None of us turn on late night TV to be challenged. Or, at least, if you do, you’re likely to walk away disappointed. Late night show hosts are men and wome—well, men who usually know their job is just to keep you from flipping the channels with some celebrity guests, goofy gags and maybe a cool band at the tail end of the show.
So, you know the drill. If you tune into Jimmy Fallon you’ll either see stars engaging in the dumbest game you could possibly imagine or Fallon inexplicably cackling on a guest comment that may or may not have been an actual joke. If you tune into Kimmel, you get some snarky current news commentary. And if you turn on Colbert? Well…
Colbert likes to position himself as the adult in the room, often presenting a (slightly) more cerebral take on the news and pop culture events than his peers. It’s an interesting trajectory from the man once known for his astonishing hyper patriotic conservative news satire performance. Back then, you never quite knew where performance ended and reality began. On The Late Show With Stephen Colbert, the question is how real things are going to get.
Because Colbert is far and away the most likely late night host to really go there with his guests. More so than most public figures, Colbert was shaped by tragedy. He lost his father and two brothers in a plane crash when he was 10 years old, an experience which clearly drove him into deep dependance on his Catholic upbringing. He’s opened up about that loss and the more recent loss of his mother with guests, sometimes sharing profoundly human moments in front of a live studio audience.
Here are some of Colbert’s most real moments.
Talking to Anderson Cooper About God and Grief
You said "what punishment of gods are not gifts. Do you really believe that?" @andersoncooper, choking back tears, asks Stephen Colbert, as they discuss grief.
"Yes," replies the comedian. "It's a gift to exist and with existence comes suffering. There's no escaping that." pic.twitter.com/p5rUUhZKxq
— Anderson Cooper 360° (@AC360) August 16, 2019
Cooper, like Colbert, is no stranger to grief. Cooper also lost his father when he was a child, and his brother committed suicide a few years later. When Cooper interviewed Colbert, he asked about a Tolkien quote that Colbert has expressed admiration for: “What punishments of God are not gifts?”
“Do you really believe that?” a visibly moved Cooper asks Colbert.
“That’s the great gift of the sacrifice of Christ, is that God does it too,” Colbert tells Cooper. “That you’re really not alone.”
Explaining the link between faith and comedy to Dua Lipa
Dua Lipa briefly took the reins from Colbert to ask him a few questions, including how his faith informed his comedy.
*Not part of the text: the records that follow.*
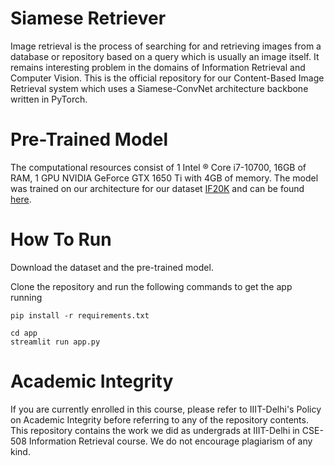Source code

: # Siamese Retriever
Image retrieval is the process of searching for and retrieving images from a database or repository based on a query which is usually an image itself. It remains interesting problem in the domains of Information Retrieval and Computer Vision. This is the official repository for our Content-Based Image Retrieval system which uses a Siamese-ConvNet architecture backbone written in PyTorch.

# Pre-Trained Model
The computational resources consist of 1 Intel ® Core i7-10700, 16GB of RAM, 1 GPU NVIDIA GeForce GTX 1650 Ti with 4GB of memory. The model was trained on our architecture for our dataset [IF20K](https://drive.google.com/drive/folders/1GGyYYRRznMQ9XllWJyXFNtoDh4vK99kU?usp=share_link) and can be found [here](https://drive.google.com/file/d/1ZpAX8WalKw44wuNPF53sxGwQxgTuySAw/view?usp=share_link). 

# How To Run
Download the dataset and the pre-trained model.

Clone the repository and run the following commands to get the app running
```
pip install -r requirements.txt
```
```
cd app
streamlit run app.py
```

# Academic Integrity
If you are currently enrolled in this course, please refer to IIIT-Delhi's Policy on Academic Integrity before referring to any of the repository contents. This repository contains the work we did as undergrads at IIIT-Delhi in CSE-508 Information Retrieval course. We do not encourage plagiarism of any kind.
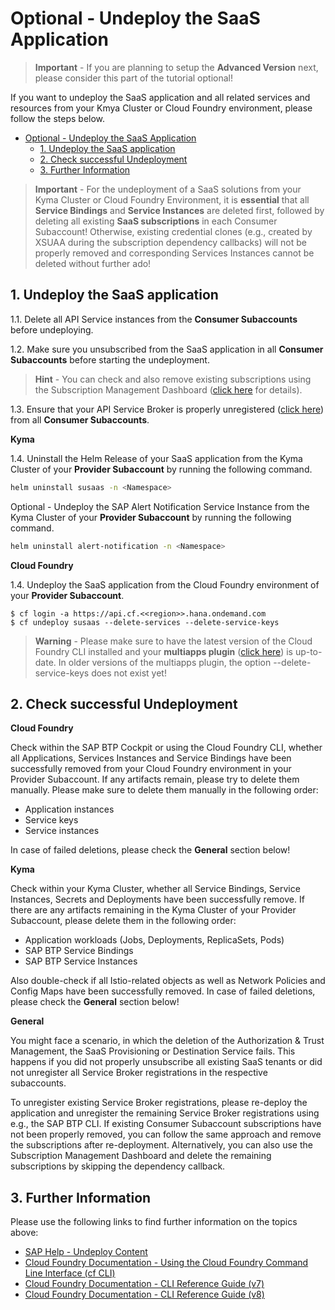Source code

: # Optional - Undeploy the SaaS Application

> **Important** - If you are planning to setup the **Advanced Version** next, please consider this part of the tutorial optional!

If you want to undeploy the SaaS application and all related services and resources from your Kmya Cluster or Cloud Foundry environment, please follow the steps below. 

- [Optional - Undeploy the SaaS Application](#optional---undeploy-the-saas-application)
  - [1. Undeploy the SaaS application](#1-undeploy-the-saas-application)
  - [2. Check successful Undeployment](#2-check-successful-undeployment)
  - [3. Further Information](#3-further-information)

> **Important** - For the undeployment of a SaaS solutions from your Kyma Cluster or Cloud Foundry Environment, it is **essential** that all **Service Bindings** and **Service Instances** are deleted first, followed by deleting all existing **SaaS subscriptions** in each Consumer Subaccount! Otherwise, existing credential clones (e.g., created by XSUAA during the subscription dependency callbacks) will not be properly removed and corresponding Services Instances cannot be deleted without further ado!


## 1. Undeploy the SaaS application

1.1. Delete all API Service instances from the **Consumer Subaccounts** before undeploying.

1.2. Make sure you unsubscribed from the SaaS application in all **Consumer Subaccounts** before starting the undeployment. 

> **Hint** - You can check and also remove existing subscriptions using the Subscription Management Dashboard ([click here](https://help.sap.com/docs/btp/sap-business-technology-platform/using-subscription-management-dashboard) for details). 

1.3. Ensure that your API Service Broker is properly unregistered ([click here](../9-unsubscribe-consumer-subaccount/README.md#2-check-successful-unsubscription)) from all **Consumer Subaccounts**. 

**Kyma** 

1.4. Uninstall the Helm Release of your SaaS application from the Kyma Cluster of your **Provider Subaccount** by running the following command. 

```sh
helm uninstall susaas -n <Namespace>
```

Optional - Undeploy the SAP Alert Notification Service Instance from the Kyma Cluster of your **Provider Subaccount** by running the following command. 

```sh
helm uninstall alert-notification -n <Namespace>
```

**Cloud Foundry**

1.4. Undeploy the SaaS application from the Cloud Foundry environment of your **Provider Subaccount**. 

```
$ cf login -a https://api.cf.<<region>>.hana.ondemand.com
$ cf undeploy susaas --delete-services --delete-service-keys
```

> **Warning** - Please make sure to have the latest version of the Cloud Foundry CLI installed and your **multiapps plugin** ([click here](https://help.sap.com/docs/btp/sap-business-technology-platform/install-multiapps-cli-plugin-in-cloud-foundry-environment)) is up-to-date. In older versions of the multiapps plugin, the option --delete-service-keys does not exist yet! 


## 2. Check successful Undeployment

**Cloud Foundry**

Check within the SAP BTP Cockpit or using the Cloud Foundry CLI, whether all Applications, Services Instances and Service Bindings have been successfully removed from your Cloud Foundry environment in your Provider Subaccount. If any artifacts remain, please try to delete them manually. Please make sure to delete them manually in the following order:

- Application instances
- Service keys
- Service instances

In case of failed deletions, please check the **General** section below!  

**Kyma**

Check within your Kyma Cluster, whether all Service Bindings, Service Instances, Secrets and Deployments have been successfully remove. If there are any artifacts remaining in the Kyma Cluster of your Provider Subaccount, please delete them in the following order:

- Application workloads (Jobs, Deployments, ReplicaSets, Pods)
- SAP BTP Service Bindings
- SAP BTP Service Instances

Also double-check if all Istio-related objects as well as Network Policies and Config Maps have been successfully removed. In case of failed deletions, please check the **General** section below!  


**General**

You might face a scenario, in which the deletion of the Authorization & Trust Management, the SaaS Provisioning or Destination Service fails. This happens if you did not properly unsubscribe all existing SaaS tenants or did not unregister all Service Broker registrations in the respective subaccounts. 

To unregister existing Service Broker registrations, please re-deploy the application and unregister the remaining Service Broker registrations using e.g., the SAP BTP CLI. If existing Consumer Subaccount subscriptions have not been properly removed, you can follow the same approach and remove the subscriptions after re-deployment. Alternatively, you can also use the Subscription Management Dashboard and delete the remaining subscriptions by skipping the dependency callback. 


## 3. Further Information

Please use the following links to find further information on the topics above:

* [SAP Help - Undeploy Content](https://help.sap.com/docs/BTP/65de2977205c403bbc107264b8eccf4b/fab96a603a004bd992822c83d4b01370.html?locale=en-US)
* [Cloud Foundry Documentation - Using the Cloud Foundry Command Line Interface (cf CLI)](https://docs.cloudfoundry.org/cf-cli/)
* [Cloud Foundry Documentation - CLI Reference Guide (v7)](https://cli.cloudfoundry.org/en-US/v7/)
* [Cloud Foundry Documentation - CLI Reference Guide (v8)](https://cli.cloudfoundry.org/en-US/v8/)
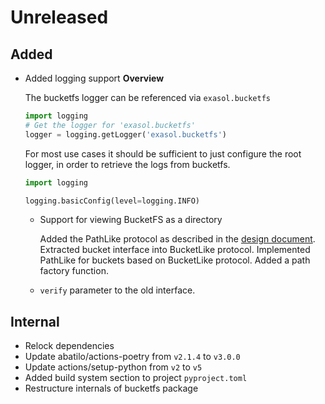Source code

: # Unreleased

## Added 
- Added logging support
    **Overview**

    The bucketfs logger can be referenced via `exasol.bucketfs`

    ```python
    import logging
    # Get the logger for 'exasol.bucketfs'
    logger = logging.getLogger('exasol.bucketfs')
    ```

    For most use cases it should be sufficient to just configure the root logger, in order
    to retrieve the logs from bucketfs.

    ```python
    import logging

    logging.basicConfig(level=logging.INFO)
    ```
  
  - Support for viewing BucketFS as a directory

    Added the PathLike protocol as described in the [design document](../design/bucketpath.rst).
    Extracted bucket interface into BucketLike protocol.
    Implemented PathLike for buckets based on BucketLike protocol.
    Added a path factory function.

  - `verify` parameter to the old interface. 


## Internal
- Relock dependencies
- Update abatilo/actions-poetry from `v2.1.4` to `v3.0.0`
- Update actions/setup-python from `v2` to `v5`
- Added build system section to project `pyproject.toml`
- Restructure internals of bucketfs package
Colbert had a thoughtful and poignant answer ready to go.
“If there’s some relationship between my faith and my comedy, it’s that no matter what happens, you are never defeated,” Colbert says. “You must understand and see this in the light of eternity and find some way to love and laugh with each other.”
Telling Oprah about his favorite Bible verse
Colbert shares a great story with Oprah Winfrey about a period of spiritual darkness in his life when he happened to pick up a Bible from someone who has handing them out for free. He opened it at random to Matthew 6:27, which has become his favorite verse.
“It changed my life,” he said. “I had lost my faith, I was so racked with anxiety. It was the first time I had read the Bible and I understood the phrase, ‘It spoke to me.’ The words of Christ are that for me. The words of Christ just speak off the page. There’s no effort for me to read them.”
Exploring insecurity with John Mulaney
This is a little less obviously spiritual than some of the other entries on this list, but it’s still fascinating. Back before Mulaney’s well-publicized rehab stint, he appeared on Colbert where the two started talking about their impulses to get into comedy. At around the 6:25 mark in the video, Colbert, sensing an opening, asks Mulaney if he uses humor to keep people at a distance — a question that clearly stuns Mulaney, leading to a long, remarkable pause in which Mulaney appears to tumble down a deep well of introspection before asking Colbert the same.
“There are a lot of people out there who I know don’t like me because of the sometimes-divisive nature of the jokes I make,” Colbert responds.
“Does that feel personal?” Mulaney asks.
“No,” Colbert says. “What feels personal is the connection I make with the people who do appreciate the jokes. And beyond that I’m just doing my job and I wish no one harm. And if some people don’t like what I do, I don’t like that but it’s not my problem.”